=== Aim of the exercise ===
For the records below, please print exactly and only the lines from the one with "### Альтернативные пути" down to the one with "## Impact Assessment & Prioritization", both ends included, omitting the pictures.

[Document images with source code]
***

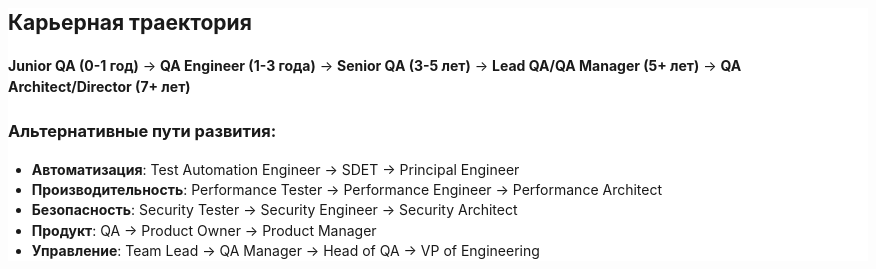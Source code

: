 ## Карьерная траектория

**Junior QA (0-1 год)** → **QA Engineer (1-3 года)** → **Senior QA (3-5 лет)** → **Lead QA/QA Manager (5+ лет)** → **QA Architect/Director (7+ лет)**

### Альтернативные пути развития:
- **Автоматизация**: Test Automation Engineer → SDET → Principal Engineer
- **Производительность**: Performance Tester → Performance Engineer → Performance Architect  
- **Безопасность**: Security Tester → Security Engineer → Security Architect
- **Продукт**: QA → Product Owner → Product Manager
- **Управление**: Team Lead → QA Manager → Head of QA → VP of Engineering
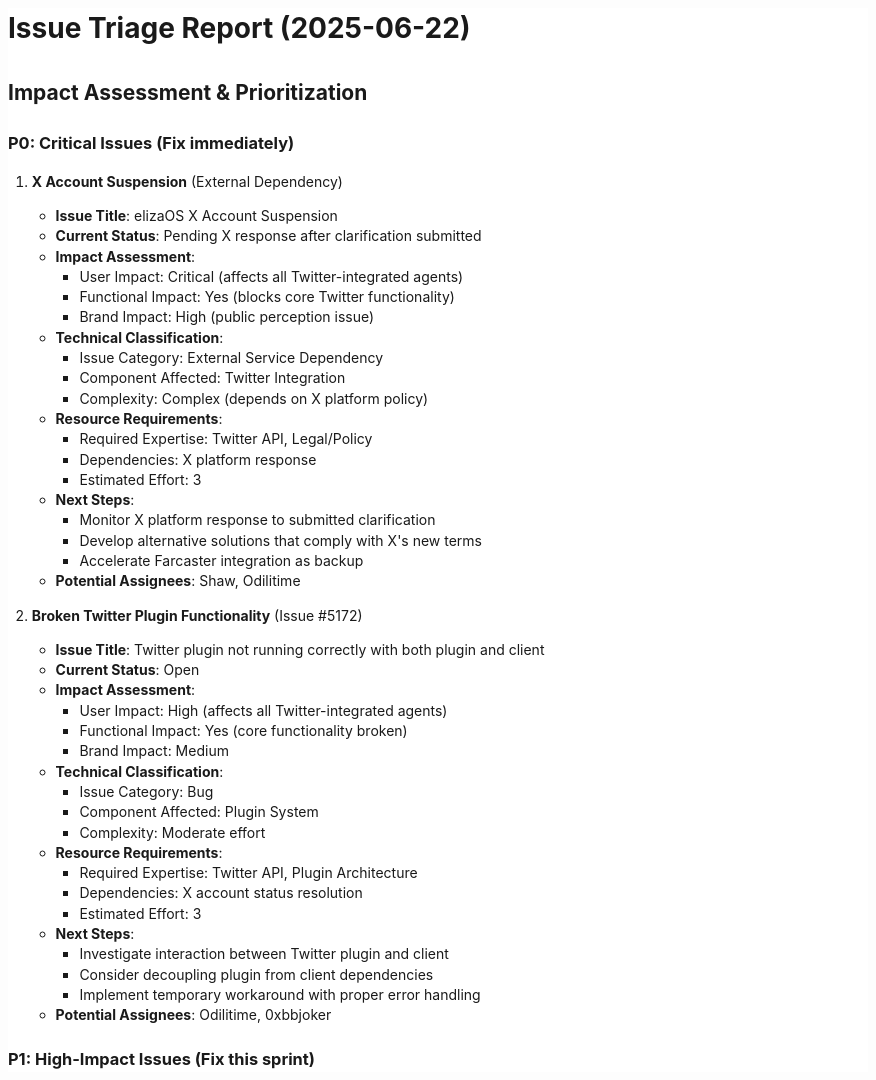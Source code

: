 # Issue Triage Report (2025-06-22)

## Impact Assessment & Prioritization

### P0: Critical Issues (Fix immediately)
1. **X Account Suspension** (External Dependency)
   - **Issue Title**: elizaOS X Account Suspension
   - **Current Status**: Pending X response after clarification submitted
   - **Impact Assessment**: 
     - User Impact: Critical (affects all Twitter-integrated agents)
     - Functional Impact: Yes (blocks core Twitter functionality)
     - Brand Impact: High (public perception issue)
   - **Technical Classification**:
     - Issue Category: External Service Dependency 
     - Component Affected: Twitter Integration
     - Complexity: Complex (depends on X platform policy)
   - **Resource Requirements**:
     - Required Expertise: Twitter API, Legal/Policy
     - Dependencies: X platform response
     - Estimated Effort: 3
   - **Next Steps**: 
     - Monitor X platform response to submitted clarification
     - Develop alternative solutions that comply with X's new terms
     - Accelerate Farcaster integration as backup
   - **Potential Assignees**: Shaw, Odilitime

2. **Broken Twitter Plugin Functionality** (Issue #5172)
   - **Issue Title**: Twitter plugin not running correctly with both plugin and client
   - **Current Status**: Open
   - **Impact Assessment**: 
     - User Impact: High (affects all Twitter-integrated agents)
     - Functional Impact: Yes (core functionality broken)
     - Brand Impact: Medium
   - **Technical Classification**:
     - Issue Category: Bug
     - Component Affected: Plugin System
     - Complexity: Moderate effort
   - **Resource Requirements**:
     - Required Expertise: Twitter API, Plugin Architecture
     - Dependencies: X account status resolution
     - Estimated Effort: 3
   - **Next Steps**: 
     - Investigate interaction between Twitter plugin and client
     - Consider decoupling plugin from client dependencies
     - Implement temporary workaround with proper error handling
   - **Potential Assignees**: Odilitime, 0xbbjoker

### P1: High-Impact Issues (Fix this sprint)
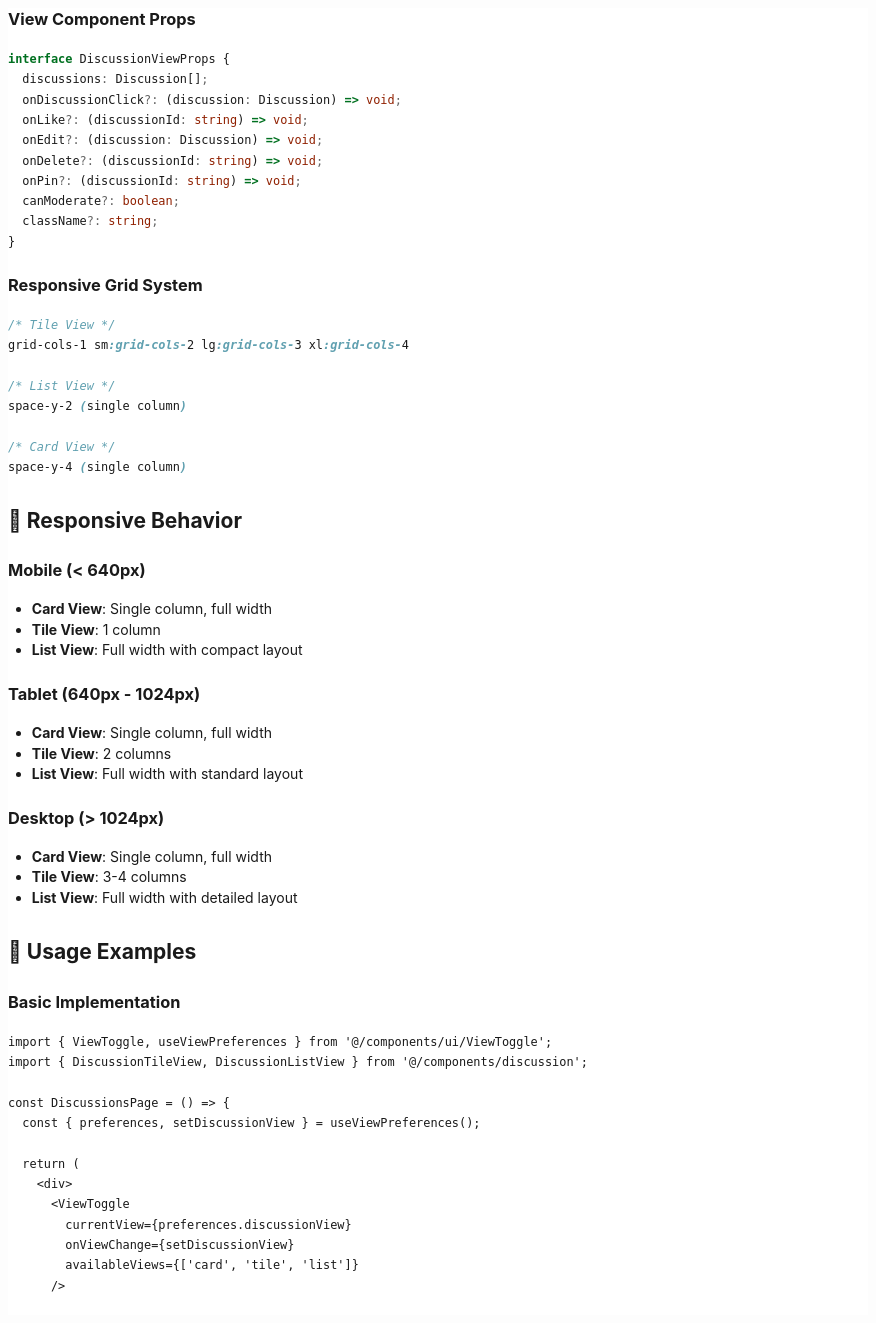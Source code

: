 ### **View Component Props**
```typescript
interface DiscussionViewProps {
  discussions: Discussion[];
  onDiscussionClick?: (discussion: Discussion) => void;
  onLike?: (discussionId: string) => void;
  onEdit?: (discussion: Discussion) => void;
  onDelete?: (discussionId: string) => void;
  onPin?: (discussionId: string) => void;
  canModerate?: boolean;
  className?: string;
}
```

### **Responsive Grid System**
```css
/* Tile View */
grid-cols-1 sm:grid-cols-2 lg:grid-cols-3 xl:grid-cols-4

/* List View */
space-y-2 (single column)

/* Card View */
space-y-4 (single column)
```

## 📱 **Responsive Behavior**

### **Mobile (< 640px)**
- **Card View**: Single column, full width
- **Tile View**: 1 column
- **List View**: Full width with compact layout

### **Tablet (640px - 1024px)**
- **Card View**: Single column, full width
- **Tile View**: 2 columns
- **List View**: Full width with standard layout

### **Desktop (> 1024px)**
- **Card View**: Single column, full width
- **Tile View**: 3-4 columns
- **List View**: Full width with detailed layout

## 🎯 **Usage Examples**

### **Basic Implementation**
```tsx
import { ViewToggle, useViewPreferences } from '@/components/ui/ViewToggle';
import { DiscussionTileView, DiscussionListView } from '@/components/discussion';

const DiscussionsPage = () => {
  const { preferences, setDiscussionView } = useViewPreferences();
  
  return (
    <div>
      <ViewToggle
        currentView={preferences.discussionView}
        onViewChange={setDiscussionView}
        availableViews={['card', 'tile', 'list']}
      />
      
```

***

=== Finished exercise ===
### Альтернативные пути развития:
- **Автоматизация**: Test Automation Engineer → SDET → Principal Engineer
- **Производительность**: Performance Tester → Performance Engineer → Performance Architect  
- **Безопасность**: Security Tester → Security Engineer → Security Architect
- **Продукт**: QA → Product Owner → Product Manager
- **Управление**: Team Lead → QA Manager → Head of QA → VP of Engineering
Source code

: # Issue Triage Report (2025-06-22)

## Impact Assessment & Prioritization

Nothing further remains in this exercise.